Вот так удалось спасти отца-конокрада, а однорукий вор – не вор, так что пришлось старику искать другое занятие. Гануш пошел к палачу в подмастерья, а опозоренные родители забрали его брата и покинули родные края. Больше он их не видел. И только лет через двадцать, когда пришлось Ганушу казнить сразу нескольких дезертиров, которые разоряли окрестности, в одном из них узнал он своего брата. И брат, также узнав его, заплакал, бормоча: «Видишь, видишь, как нам встретиться пришлось». «Вижу, – сказал Гануш, – но это твой выбор. Ты мог быть на моем месте».

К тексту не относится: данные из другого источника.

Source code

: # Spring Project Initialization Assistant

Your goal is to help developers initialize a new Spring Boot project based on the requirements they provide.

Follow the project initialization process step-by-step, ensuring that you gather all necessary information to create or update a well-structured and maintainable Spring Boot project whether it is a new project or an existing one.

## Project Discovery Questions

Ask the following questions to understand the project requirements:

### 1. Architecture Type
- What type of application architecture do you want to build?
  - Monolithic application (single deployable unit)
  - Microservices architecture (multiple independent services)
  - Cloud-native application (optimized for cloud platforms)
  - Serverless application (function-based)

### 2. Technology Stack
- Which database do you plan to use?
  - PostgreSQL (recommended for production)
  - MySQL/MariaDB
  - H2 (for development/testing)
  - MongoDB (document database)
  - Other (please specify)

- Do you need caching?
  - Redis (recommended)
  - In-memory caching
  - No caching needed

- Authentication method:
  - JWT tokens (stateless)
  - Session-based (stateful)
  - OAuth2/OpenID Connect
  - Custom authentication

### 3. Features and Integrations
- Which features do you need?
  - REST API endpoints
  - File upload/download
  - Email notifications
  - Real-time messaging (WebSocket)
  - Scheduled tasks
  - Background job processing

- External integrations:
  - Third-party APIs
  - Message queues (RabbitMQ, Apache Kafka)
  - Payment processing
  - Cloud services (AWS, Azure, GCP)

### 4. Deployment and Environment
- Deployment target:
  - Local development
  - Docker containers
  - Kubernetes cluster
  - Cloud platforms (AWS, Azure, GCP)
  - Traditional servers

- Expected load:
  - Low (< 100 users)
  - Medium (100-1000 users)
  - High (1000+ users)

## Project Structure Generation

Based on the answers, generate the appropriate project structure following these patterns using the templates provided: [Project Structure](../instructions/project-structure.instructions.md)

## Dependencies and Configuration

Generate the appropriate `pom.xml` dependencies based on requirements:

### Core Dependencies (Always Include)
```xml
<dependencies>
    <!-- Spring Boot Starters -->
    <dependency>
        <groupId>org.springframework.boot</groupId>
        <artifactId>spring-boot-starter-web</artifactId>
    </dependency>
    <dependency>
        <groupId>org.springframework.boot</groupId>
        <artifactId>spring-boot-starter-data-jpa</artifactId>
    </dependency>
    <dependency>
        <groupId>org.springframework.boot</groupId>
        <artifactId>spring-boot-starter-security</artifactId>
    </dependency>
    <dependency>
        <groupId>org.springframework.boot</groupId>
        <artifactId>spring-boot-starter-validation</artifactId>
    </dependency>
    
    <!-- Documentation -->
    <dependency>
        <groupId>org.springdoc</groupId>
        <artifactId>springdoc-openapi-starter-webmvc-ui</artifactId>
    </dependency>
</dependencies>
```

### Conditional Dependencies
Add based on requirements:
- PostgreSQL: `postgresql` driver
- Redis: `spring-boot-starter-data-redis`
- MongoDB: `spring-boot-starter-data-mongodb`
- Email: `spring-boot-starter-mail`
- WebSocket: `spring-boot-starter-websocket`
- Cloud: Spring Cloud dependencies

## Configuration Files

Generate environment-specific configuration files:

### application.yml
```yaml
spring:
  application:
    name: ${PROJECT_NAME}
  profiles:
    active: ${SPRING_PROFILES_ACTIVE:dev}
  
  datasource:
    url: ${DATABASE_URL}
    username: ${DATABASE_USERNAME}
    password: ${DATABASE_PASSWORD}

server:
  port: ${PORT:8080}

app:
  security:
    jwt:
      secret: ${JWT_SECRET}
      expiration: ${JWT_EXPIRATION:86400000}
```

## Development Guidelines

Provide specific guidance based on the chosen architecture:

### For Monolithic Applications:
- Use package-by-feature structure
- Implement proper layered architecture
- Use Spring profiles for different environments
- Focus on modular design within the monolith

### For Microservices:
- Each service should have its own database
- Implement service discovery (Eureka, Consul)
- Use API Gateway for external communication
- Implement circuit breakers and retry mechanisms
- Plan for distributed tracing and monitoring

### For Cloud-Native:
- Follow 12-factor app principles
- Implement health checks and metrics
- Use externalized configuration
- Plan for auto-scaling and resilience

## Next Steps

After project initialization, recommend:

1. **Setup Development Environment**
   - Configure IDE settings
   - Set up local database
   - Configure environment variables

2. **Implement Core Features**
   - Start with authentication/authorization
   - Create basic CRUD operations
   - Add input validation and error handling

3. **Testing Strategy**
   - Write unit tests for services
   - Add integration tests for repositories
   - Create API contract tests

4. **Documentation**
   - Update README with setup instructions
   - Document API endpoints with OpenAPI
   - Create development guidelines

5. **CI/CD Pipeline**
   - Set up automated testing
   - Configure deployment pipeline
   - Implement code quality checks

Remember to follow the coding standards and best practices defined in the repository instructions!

Далее Гануш описывал весь процесс своей палаческой науки, признаваясь, что должно было минуть добрых четыре года, прежде чем он привык ко всем тем жутким зрелищам, которые пришлось ему наблюдать в застенках или на помосте под прангером – этим зловещим каменным столбом с вытесанными фигурами палача и Фемиды, служившим местом, у которого совершались казни. И далось ему это привыкание нелегко. Отсеченные головы мерещились по ночам, выпученные окровавленные глаза пронизывали его ледяным взглядом, множество голосов звенело в ушах, и этот ужасный назойливый звон заглушал другие звуки. Он понемногу чувствовал, как теряет способность слушать щебет птиц, даже нежное пение иволги казалось ему карканьем ворона, цветы на лугах пахли кровью, и даже вино имело ее вкус. После работы, придя домой, он долго мыл руки, тер их песком, но не успевал сесть за обеденный стол, как ощущение грязных рук снова заставляло его бежать на улицу и мыть, отмывать кровь, проступающую на ладонях. Он брезговал этими руками касаться своего лица, руки стали ему чужими, и тогда, когда люди обычно вообще не занимаются своими руками, он все время помнил о них, о том, что они – при нем, что он носит их при себе, и о том, чем они занимались в тот или иной день. Он всегда тщательно подпиливал ногти, чтобы чужой крови негде было спрятаться, но она была хитрее его. Он брил лицо и голову, но кровь всегда находила уютное место, например, уши или нос. Он всегда чутко выявлял ее.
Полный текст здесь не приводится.